Home Again
As much as we loved travelling, it was wonderful to be back home again. We missed our family, and then there were the animals. We missed them, and they surely seemed to miss us. The sad thing about coming home after a while away, is how quickly the trip feels like it was forever ago. Other than the hundreds upon hundreds of photos my girlchild had taken, along with the many stories we had to tell, it was almost as if, we’d never gone. Just like that, we were back in the daily routine. Not that our daily routine was humdrum or the like. Our lives were actually far from humdrum. Between the horses, teaching lessons and driving truck, life was extremely busy. Life was always extremely busy, yet we loved it that way, at least most of the time. With all the experiences we had in Ireland and Scotland, I was ready to tackle the novels I’d written from the long-running dream. I didn’t really have time to look at it, because summers are far too busy for reading, but when things slowed down, like in the winter, I would surely begin making the tweaks the story needed. We would watch for a good deal to get at least some of the hundreds of photos developed, and hopefully get to sit and enjoy them and the memories that went with them. It was something to look forward to.
Thankfully, we were so busy, the dream didn’t force me to write. You see, when the dream starts, it repeats night after night, until it gets written down. Once it’s written, the full colour movie I get to watch while I sleep continues. I certainly didn’t have time to write down what I watched all night. There were horses to work and a semi to drive. I was simply too busy. When winter rolled around and things settled down though, the magic began again. I would watch the dream movie then get it into print during the day. I never knew what was going to happen, and for the most part, once it was down, it was forgotten. I can read what I put down, as if someone else wrote it. It’s pretty wonderful to go to bed at night, and know that you’re going to be swept away by a great adventure.

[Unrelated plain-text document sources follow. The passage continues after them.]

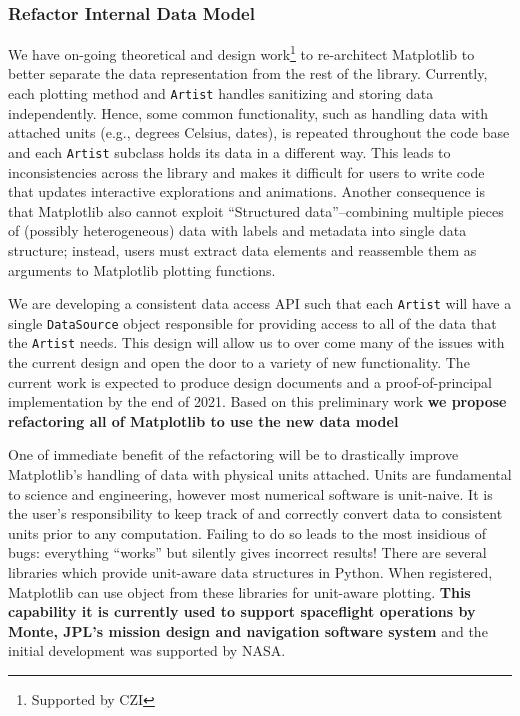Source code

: \documentclass[12pt]{article}
\numberwithin{page}{section}
\begin{document}
\subsubsection{Refactor Internal Data Model}


We have on-going theoretical and design work\footnote{Supported by
CZI} to re-architect Matplotlib to better separate the data
representation from the rest of the library.  Currently, each plotting
method and \texttt{Artist} handles sanitizing and storing data
independently.  Hence, some common functionality, such as handling
data with attached units (e.g., degrees Celsius, dates), is repeated
throughout the code base and each \texttt{Artist} subclass holds its
data in a different way.  This leads to inconsistencies across the
library and makes it difficult for users to write code that updates
interactive explorations and animations.  Another consequence is that
Matplotlib also cannot exploit ``Structured data''--combining multiple
pieces of (possibly heterogeneous) data with labels and metadata into
single data structure; instead, users must extract data elements and
reassemble them as arguments to Matplotlib plotting functions.


We are developing a consistent data access API such that each
\texttt{Artist} will have a single \texttt{DataSource} object
responsible for providing access to all of the data that the
\texttt{Artist} needs.  This design will allow us to over come many of
the issues with the current design and open the door to a variety of
new functionality.  The current work is expected to produce design
documents and a proof-of-principal implementation by the end of 2021.
Based on this preliminary work \textbf{we propose refactoring
  all of Matplotlib to use the new data model}

One of immediate benefit of the refactoring will be to drastically
improve Matplotlib's handling of data with physical units attached.
Units are fundamental to science and engineering, however most
numerical software is unit-naive.  It is the user's responsibility to
keep track of and correctly convert data to consistent units prior to
any computation.  Failing to do so leads to the most insidious of
bugs: everything ``works'' but silently gives incorrect results!
There are several libraries which provide unit-aware data structures
in Python.  When registered, Matplotlib can use object from these
libraries for unit-aware plotting.  \textbf{This capability it is
  currently used to support spaceflight operations by Monte, JPL's
  mission design and navigation software system} and the initial
development was supported by NASA.
\end{document}

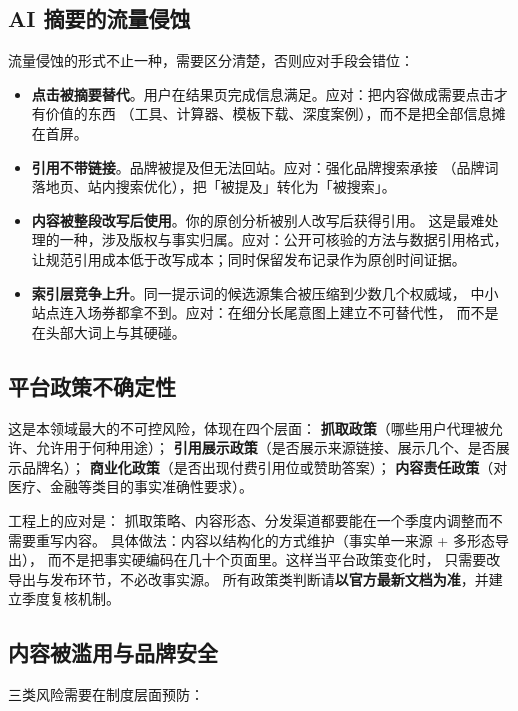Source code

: \subsection{AI 摘要的流量侵蚀}

流量侵蚀的形式不止一种，需要区分清楚，否则应对手段会错位：

\begin{itemize}
  \item \textbf{点击被摘要替代}。用户在结果页完成信息满足。应对：把内容做成需要点击才有价值的东西
        （工具、计算器、模板下载、深度案例），而不是把全部信息摊在首屏。
  \item \textbf{引用不带链接}。品牌被提及但无法回站。应对：强化品牌搜索承接
        （品牌词落地页、站内搜索优化），把「被提及」转化为「被搜索」。
  \item \textbf{内容被整段改写后使用}。你的原创分析被别人改写后获得引用。
        这是最难处理的一种，涉及版权与事实归属。应对：公开可核验的方法与数据引用格式，
        让规范引用成本低于改写成本；同时保留发布记录作为原创时间证据。
  \item \textbf{索引层竞争上升}。同一提示词的候选源集合被压缩到少数几个权威域，
        中小站点连入场券都拿不到。应对：在细分长尾意图上建立不可替代性，
        而不是在头部大词上与其硬碰。
\end{itemize}

\subsection{平台政策不确定性}

这是本领域最大的不可控风险，体现在四个层面：
\textbf{抓取政策}（哪些用户代理被允许、允许用于何种用途）；
\textbf{引用展示政策}（是否展示来源链接、展示几个、是否展示品牌名）；
\textbf{商业化政策}（是否出现付费引用位或赞助答案）；
\textbf{内容责任政策}（对医疗、金融等类目的事实准确性要求）。

工程上的应对是：
抓取策略、内容形态、分发渠道都要能在一个季度内调整而不需要重写内容。
具体做法：内容以结构化的方式维护（事实单一来源 + 多形态导出），
而不是把事实硬编码在几十个页面里。这样当平台政策变化时，
只需要改导出与发布环节，不必改事实源。
所有政策类判断请\textbf{以官方最新文档为准}，并建立季度复核机制。

\subsection{内容被滥用与品牌安全}

三类风险需要在制度层面预防：

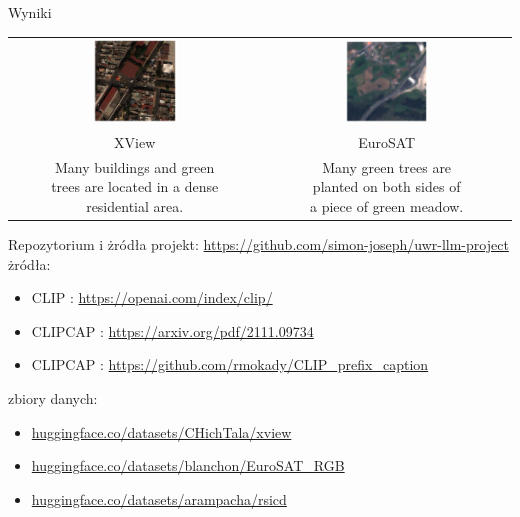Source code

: \documentclass{beamer}
\begin{document}
\begin{frame}{Wyniki}
  \begin{table}[h]
    \centering
    \small
    \begin{tabular}{cc}
      \includegraphics[width=0.35\textwidth]{../img/xview_2.png} & \includegraphics[width=0.35\textwidth]{../img/eurosat_2.png}  \\
      XView &  EuroSAT \\ [1em]
      \makecell{Many buildings and green \\trees are located in a dense\\ residential area.} & \makecell{Many green trees are\\ planted on both sides of\\ a piece of green meadow.}
    \end{tabular}
  \end{table}
\end{frame}

\begin{frame}{Repozytorium i żródła}
  projekt: \url{https://github.com/simon-joseph/uwr-llm-project} \\
  żródła:
  \begin{itemize}
    \item CLIP : \url{https://openai.com/index/clip/}
    \item CLIPCAP : \url{https://arxiv.org/pdf/2111.09734}
    \item CLIPCAP : \url{https://github.com/rmokady/CLIP_prefix_caption}
  \end{itemize}
  zbiory danych:
  \begin{itemize}
    \item \url{huggingface.co/datasets/CHichTala/xview}
    \item \url{huggingface.co/datasets/blanchon/EuroSAT_RGB}
    \item \url{huggingface.co/datasets/arampacha/rsicd}
  \end{itemize}
\end{frame}
\end{document}
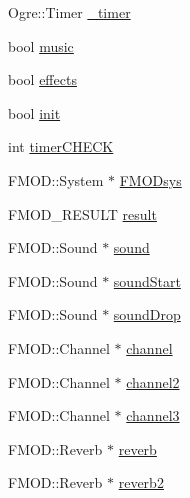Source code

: \begin{DoxyCompactItemize}
Ogre\-::\-Timer \hyperlink{class_base_application_a7e2bb2cec7b0185bf861d5bf5f8c015c}{\-\_\-timer}
\item 
bool \hyperlink{class_base_application_a3cd36d39f168b56476c22d27cf9cb429}{music}
\item 
bool \hyperlink{class_base_application_a4a21a832334bce0266af82d97208c5d1}{effects}
\item 
bool \hyperlink{class_base_application_adadae473e6c936a899153c205c2de07d}{init}
\item 
int \hyperlink{class_base_application_aad18724507e497250a90dd9d12d24920}{timer\-C\-H\-E\-C\-K}
\item 
F\-M\-O\-D\-::\-System $\ast$ \hyperlink{class_base_application_ac45b5d8be5f852e28d13b2009c45b5a5}{F\-M\-O\-Dsys}
\item 
F\-M\-O\-D\-\_\-\-R\-E\-S\-U\-L\-T \hyperlink{class_base_application_ad50a268c7b77ee4e910eca0d96430705}{result}
\item 
F\-M\-O\-D\-::\-Sound $\ast$ \hyperlink{class_base_application_aea4ddf4bf2fe2f475e75ac1754e64b0c}{sound}
\item 
F\-M\-O\-D\-::\-Sound $\ast$ \hyperlink{class_base_application_ac1cb587fccc3d6d0a263d484bc6829bc}{sound\-Start}
\item 
F\-M\-O\-D\-::\-Sound $\ast$ \hyperlink{class_base_application_aab866d736fb7032813be4f0692bf40a6}{sound\-Drop}
\item 
F\-M\-O\-D\-::\-Channel $\ast$ \hyperlink{class_base_application_ab6938e41749182bbe867f455ad52cf09}{channel}
\item 
F\-M\-O\-D\-::\-Channel $\ast$ \hyperlink{class_base_application_aceea4286991e9718baa4278671d8c836}{channel2}
\item 
F\-M\-O\-D\-::\-Channel $\ast$ \hyperlink{class_base_application_adfa511eb6241720fc95c1c32f92deb80}{channel3}
\item 
F\-M\-O\-D\-::\-Reverb $\ast$ \hyperlink{class_base_application_a92820c32798f0d3928fcce24787eda1f}{reverb}
\item 
F\-M\-O\-D\-::\-Reverb $\ast$ \hyperlink{class_base_application_a1b0ab0994f1beef254a3020b5b2a0945}{reverb2}
\end{DoxyCompactItemize}


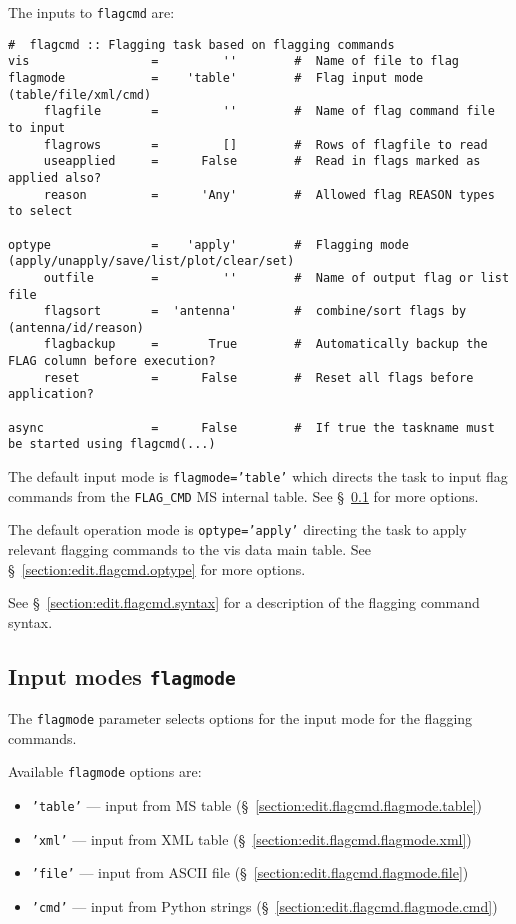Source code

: The inputs to {\tt flagcmd} are:
\small
\begin{verbatim}
#  flagcmd :: Flagging task based on flagging commands
vis                 =         ''        #  Name of file to flag
flagmode            =    'table'        #  Flag input mode (table/file/xml/cmd)
     flagfile       =         ''        #  Name of flag command file to input
     flagrows       =         []        #  Rows of flagfile to read
     useapplied     =      False        #  Read in flags marked as applied also?
     reason         =      'Any'        #  Allowed flag REASON types to select

optype              =    'apply'        #  Flagging mode (apply/unapply/save/list/plot/clear/set)
     outfile        =         ''        #  Name of output flag or list file
     flagsort       =  'antenna'        #  combine/sort flags by (antenna/id/reason)
     flagbackup     =       True        #  Automatically backup the FLAG column before execution?
     reset          =      False        #  Reset all flags before application?

async               =      False        #  If true the taskname must be started using flagcmd(...)
\end{verbatim}
\normalsize

The default input mode is {\tt flagmode='table'} which directs the
task to input flag commands from the {\tt FLAG\_CMD} MS internal
table. See \S~\ref{section:edit.flagcmd.flagmode} for more options.

The default operation mode is {\tt optype='apply'} directing the
task to apply relevant flagging commands to the vis data main table.
See \S~\ref{section:edit.flagcmd.optype} for more options.

See \S~\ref{section:edit.flagcmd.syntax} for a description of the
flagging command syntax.

\subsection{Input modes {\tt flagmode}}
\label{section:edit.flagcmd.flagmode}

The {\tt flagmode} parameter selects options for the input mode for
the flagging commands.

Available {\tt flagmode} options are:
\begin{itemize}
   \item {\tt 'table'} --- input from MS table (\S~\ref{section:edit.flagcmd.flagmode.table})
   \item {\tt 'xml'} --- input from XML table (\S~\ref{section:edit.flagcmd.flagmode.xml})
   \item {\tt 'file'} --- input from ASCII file (\S~\ref{section:edit.flagcmd.flagmode.file})
   \item {\tt 'cmd'} --- input from Python strings (\S~\ref{section:edit.flagcmd.flagmode.cmd})
\end{itemize}

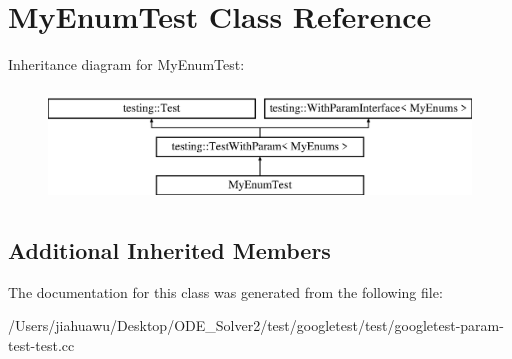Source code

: \hypertarget{class_my_enum_test}{}\section{My\+Enum\+Test Class Reference}
\label{class_my_enum_test}
Inheritance diagram for My\+Enum\+Test\+:\begin{figure}[H]
\begin{center}
\leavevmode
\includegraphics[height=3.000000cm]{class_my_enum_test}
\end{center}
\end{figure}
\subsection*{Additional Inherited Members}


The documentation for this class was generated from the following file\+:\begin{DoxyCompactItemize}
\item 
/\+Users/jiahuawu/\+Desktop/\+O\+D\+E\+\_\+\+Solver2/test/googletest/test/googletest-\/param-\/test-\/test.\+cc\end{DoxyCompactItemize}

Now, I’m a bit of a sissy. Sure, I can train a rank horse, drive a semi and deal with the nonsense the male gender can throw my way, but I hate scary movies. I’m not good with violence either, and tend to avoid it, including in the dream. If something was happening that I was uncomfortable with, I’d gloss over it. I’d avoid writing it down, and did my best not to remember. Sometimes, if I was particularly bothered and upset, the dream would leave it be. The movie would carry on, then maybe two or three weeks later, it would take me right back to the scene I didn’t want to face. This would keep happening night after night, until I finally relented and wrote it down as well. Then and only then, would the dream movie carry on, which after multiple nights of having the same dream, is a bit of a relief. I know it sounds weird, but that’s how it works. I can read what I’ve written and enjoy it, like it was written by someone else. At least having to read it later, isn’t at all boring.
The problem was, as time marched by, and the years passed, I knew I couldn’t avoid it. I had to go back to Ireland. There was so much more I needed to know. Sure, I’d managed to put more realism into the story the dream had given me, but it had to be better. The whirlwind trip we’d done didn’t cut it. There were things I had to know, important things. There was no way around it. Sweetpea and I needed to hop that salty pond again. There was much more that we needed to explore and learn, and horses to ride. There were things that needed clarification, and only by experiencing first hand, could that happen. We began to watch for seat sales, and were ready to fly at a moment’s notice. The first time we’d travelled to Europe, we purchased the tickets and were on the plane two days later. We were ready to do so again. This time, we would spend a month in Ireland and really focus on learning and experiencing as much that was Irish, as we possibly could. This would be no whirlwind trip. There was much I needed to know, and I was determined to learn it.